In den ersten Kapiteln des Lukas-Evangeliums, in denen der Beginn des Dienstes unseres Herrn in Nazareth geschildert wird, ist dieser Gedanke so offensichtlich, daß sich viele Erklärungen erübrigen. Nur Lukas zitiert die folgenden Worte, durch die dieses Evangelium im vierten Kapitel in so auffälliger Weise charakterisiert wird: „Der Geist des Herrn ist auf mir, weil er mich gesalbt hat, Armen gute Botschaft zu verkündigen; er hat mich gesandt, Gefangenen Befreiung auszurufen und Blinden das Augenlicht, Zerschlagene in Freiheit hinzusenden, auszurufen das angenehme Jahr des Herrn“ (V. 18.19). Diesen Platz nimmt der Herr in dem ganzen Buch ein. Sein Handeln entspricht immer dem obigen Vers. Überall finden wir „Gott in Christus ..., die Welt mit sich selbst versöhnend, ihnen ihre Übertretungen nicht zurechnend“ (2. Kor 5,19).
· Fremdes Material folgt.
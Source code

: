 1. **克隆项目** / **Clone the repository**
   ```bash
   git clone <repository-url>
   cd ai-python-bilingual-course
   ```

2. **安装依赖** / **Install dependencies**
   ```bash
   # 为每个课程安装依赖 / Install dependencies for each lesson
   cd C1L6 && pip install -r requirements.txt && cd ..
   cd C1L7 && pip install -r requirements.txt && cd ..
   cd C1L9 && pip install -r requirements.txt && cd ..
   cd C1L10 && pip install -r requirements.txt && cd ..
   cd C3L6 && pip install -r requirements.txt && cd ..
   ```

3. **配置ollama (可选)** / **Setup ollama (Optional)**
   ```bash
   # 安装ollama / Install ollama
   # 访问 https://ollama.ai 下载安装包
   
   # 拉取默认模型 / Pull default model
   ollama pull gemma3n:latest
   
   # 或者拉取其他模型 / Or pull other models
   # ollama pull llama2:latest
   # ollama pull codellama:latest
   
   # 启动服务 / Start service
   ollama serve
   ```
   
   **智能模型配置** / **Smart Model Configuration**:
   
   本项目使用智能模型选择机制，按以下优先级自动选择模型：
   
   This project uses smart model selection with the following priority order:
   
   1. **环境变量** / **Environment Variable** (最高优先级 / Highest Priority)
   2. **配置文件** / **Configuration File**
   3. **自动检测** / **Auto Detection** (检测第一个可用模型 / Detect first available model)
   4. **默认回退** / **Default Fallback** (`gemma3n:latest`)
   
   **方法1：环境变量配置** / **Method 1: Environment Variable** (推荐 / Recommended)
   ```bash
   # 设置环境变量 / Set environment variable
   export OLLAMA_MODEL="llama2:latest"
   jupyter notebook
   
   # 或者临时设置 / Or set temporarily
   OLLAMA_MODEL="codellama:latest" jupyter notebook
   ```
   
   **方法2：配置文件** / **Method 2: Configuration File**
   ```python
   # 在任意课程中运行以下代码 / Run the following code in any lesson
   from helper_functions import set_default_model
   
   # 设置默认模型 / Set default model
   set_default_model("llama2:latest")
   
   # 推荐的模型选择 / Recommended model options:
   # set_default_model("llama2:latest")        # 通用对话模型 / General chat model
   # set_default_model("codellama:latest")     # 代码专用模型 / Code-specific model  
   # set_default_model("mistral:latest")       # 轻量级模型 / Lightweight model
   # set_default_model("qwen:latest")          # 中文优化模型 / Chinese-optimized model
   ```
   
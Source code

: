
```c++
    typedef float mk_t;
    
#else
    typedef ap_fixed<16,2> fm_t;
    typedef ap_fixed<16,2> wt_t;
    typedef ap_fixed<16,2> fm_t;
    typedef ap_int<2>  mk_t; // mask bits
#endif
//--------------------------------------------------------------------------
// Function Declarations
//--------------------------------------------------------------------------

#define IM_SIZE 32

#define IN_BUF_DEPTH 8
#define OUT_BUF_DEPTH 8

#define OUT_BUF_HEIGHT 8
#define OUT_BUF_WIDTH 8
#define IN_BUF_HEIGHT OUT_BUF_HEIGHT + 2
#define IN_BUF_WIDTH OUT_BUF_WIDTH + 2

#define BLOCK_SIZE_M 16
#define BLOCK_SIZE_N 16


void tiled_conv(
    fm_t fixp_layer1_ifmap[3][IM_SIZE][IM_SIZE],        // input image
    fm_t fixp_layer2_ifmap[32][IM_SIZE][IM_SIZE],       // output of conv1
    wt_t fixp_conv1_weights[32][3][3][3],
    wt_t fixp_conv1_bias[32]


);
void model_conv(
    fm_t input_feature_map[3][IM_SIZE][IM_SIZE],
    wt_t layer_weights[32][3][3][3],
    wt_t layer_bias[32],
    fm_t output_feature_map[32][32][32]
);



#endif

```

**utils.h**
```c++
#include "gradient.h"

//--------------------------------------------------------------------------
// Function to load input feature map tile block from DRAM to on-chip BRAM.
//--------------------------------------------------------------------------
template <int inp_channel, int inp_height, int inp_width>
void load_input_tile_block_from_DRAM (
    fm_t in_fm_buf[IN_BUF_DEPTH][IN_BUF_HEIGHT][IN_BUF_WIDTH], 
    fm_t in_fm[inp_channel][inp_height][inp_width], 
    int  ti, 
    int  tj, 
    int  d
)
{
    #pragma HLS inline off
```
Der Mensch wird zu Gott gebracht und preist Ihn in dankbarer Anbetung dafür, daß die „Übertretungen nicht zugerechnet“ werden.

Daher hat auch am Ende von Kapitel 7 die Sünderin, die von der Gnade gehört hat, keine Angst, Ihn sogar im Haus eines Pharisäers aufzusuchen. Denn sie liebt viel, weil ihr viel vergeben worden ist. Doch hat sie eher ein Empfinden dafür, wenn wir es so nennen dürfen, als die Gewißheit. Doch der Herr enttäuscht niemals die größten Erwartungen, die der Glaube an Ihn stellt, und schenkt ihr deshalb diese Gewißheit mit den Worten: „Deine Sünden sind vergeben“ (V. 48). „Er sprach aber zu der Frau: Dein Glaube hat dich gerettet; geh hin in Frieden“ (V. 50).

Wie lieblich ist es wiederum, Ihn in Kapitel 10 in der Person des „barmherzigen Samariters“ zu erkennen, der „ohne Gesetz Gottes Gerechtigkeit“ übt (ohne sich darum zu kümmern, wie die Menschen es Ihm als Schande anrechnen). Da Er um den hohen Wert Seines vergossenen Blutes weiß, kann Er die blutenden Wunden des Mannes heilen in der Kraft Seines eigenen noch zukünftigen Werkes.

Im 15. Kapitel ist alles Sinnen und Trachten im Himmel nur auf eines gerichtet: die Errettung verlorener Sünder. Das verlorene Schaf wird zurückgebracht, das verlorene Geldstück gefunden und ein zurückgekehrter verlorener Sohn wird willkommen geheißen. Das alles wird erwähnt, um jene „Zöllner und Sünder“ zu rechtfertigen, die sich Ihm nahten. Ihnen wird versichert, daß vor den Engeln Gottes Freude ist über einen Sünder, der Buße tut (vgl. V.10).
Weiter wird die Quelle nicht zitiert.